From the entries below, copy every line that holds the word "endl".

╔══

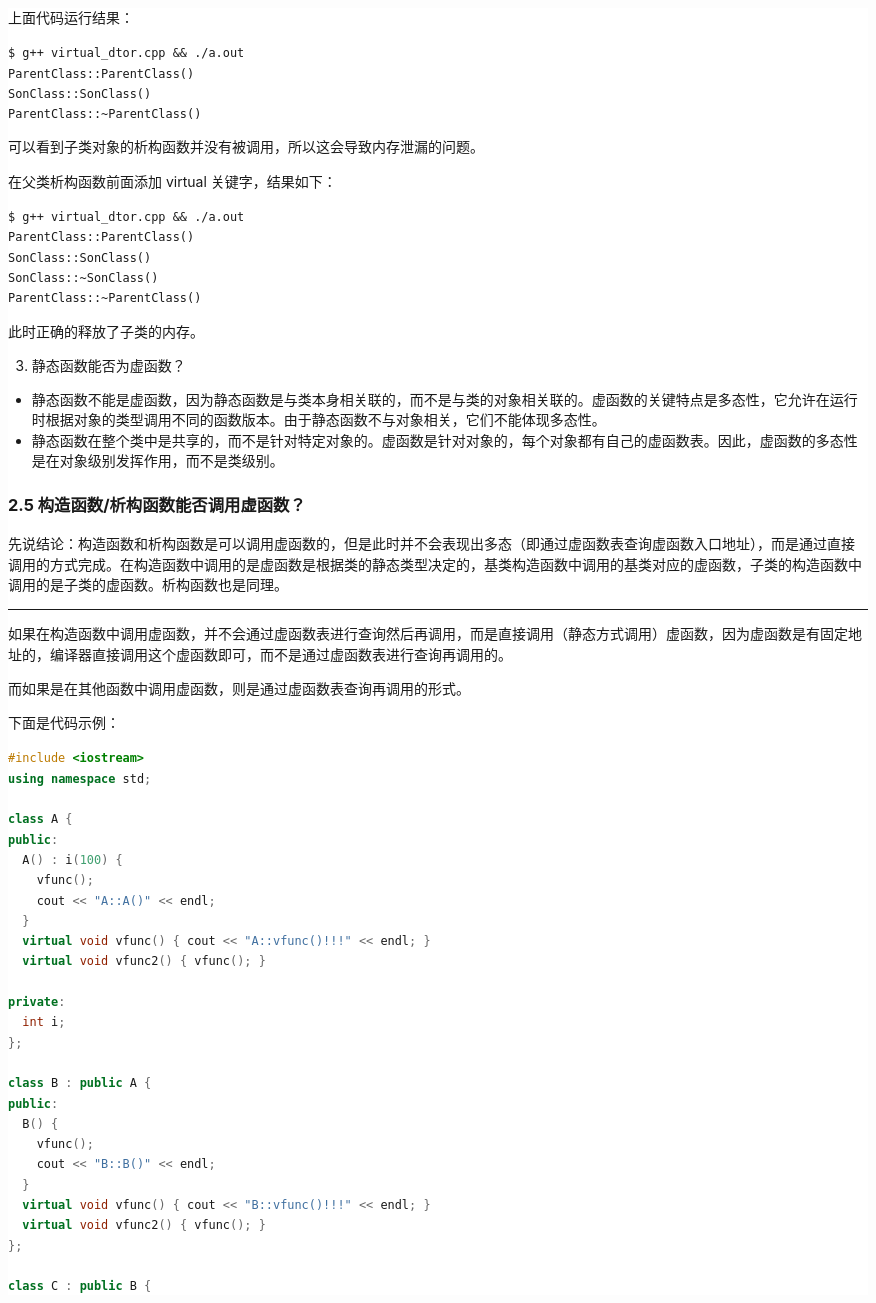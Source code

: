 上面代码运行结果：

```shell
$ g++ virtual_dtor.cpp && ./a.out 
ParentClass::ParentClass()
SonClass::SonClass()
ParentClass::~ParentClass()
```

可以看到子类对象的析构函数并没有被调用，所以这会导致内存泄漏的问题。

在父类析构函数前面添加 virtual 关键字，结果如下：

```shell
$ g++ virtual_dtor.cpp && ./a.out 
ParentClass::ParentClass()
SonClass::SonClass()
SonClass::~SonClass()
ParentClass::~ParentClass()
```

此时正确的释放了子类的内存。

3. 静态函数能否为虚函数？

- 静态函数不能是虚函数，因为静态函数是与类本身相关联的，而不是与类的对象相关联的。虚函数的关键特点是多态性，它允许在运行时根据对象的类型调用不同的函数版本。由于静态函数不与对象相关，它们不能体现多态性。
- 静态函数在整个类中是共享的，而不是针对特定对象的。虚函数是针对对象的，每个对象都有自己的虚函数表。因此，虚函数的多态性是在对象级别发挥作用，而不是类级别。

### 2.5 构造函数/析构函数能否调用虚函数？

先说结论：构造函数和析构函数是可以调用虚函数的，但是此时并不会表现出多态（即通过虚函数表查询虚函数入口地址），而是通过直接调用的方式完成。在构造函数中调用的是虚函数是根据类的静态类型决定的，基类构造函数中调用的基类对应的虚函数，子类的构造函数中调用的是子类的虚函数。析构函数也是同理。

---
如果在构造函数中调用虚函数，并不会通过虚函数表进行查询然后再调用，而是直接调用（静态方式调用）虚函数，因为虚函数是有固定地址的，编译器直接调用这个虚函数即可，而不是通过虚函数表进行查询再调用的。

而如果是在其他函数中调用虚函数，则是通过虚函数表查询再调用的形式。

下面是代码示例：

```cpp
#include <iostream>
using namespace std;

class A {
public:
  A() : i(100) {
    vfunc();
    cout << "A::A()" << endl;
  }
  virtual void vfunc() { cout << "A::vfunc()!!!" << endl; }
  virtual void vfunc2() { vfunc(); }

private:
  int i;
};

class B : public A {
public:
  B() {
    vfunc();
    cout << "B::B()" << endl;
  }
  virtual void vfunc() { cout << "B::vfunc()!!!" << endl; }
  virtual void vfunc2() { vfunc(); }
};

class C : public B {
```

╚══

= EXERCISE RESPONSE =
    cout << "A::A()" << endl;
  virtual void vfunc() { cout << "A::vfunc()!!!" << endl; }
    cout << "B::B()" << endl;
  virtual void vfunc() { cout << "B::vfunc()!!!" << endl; }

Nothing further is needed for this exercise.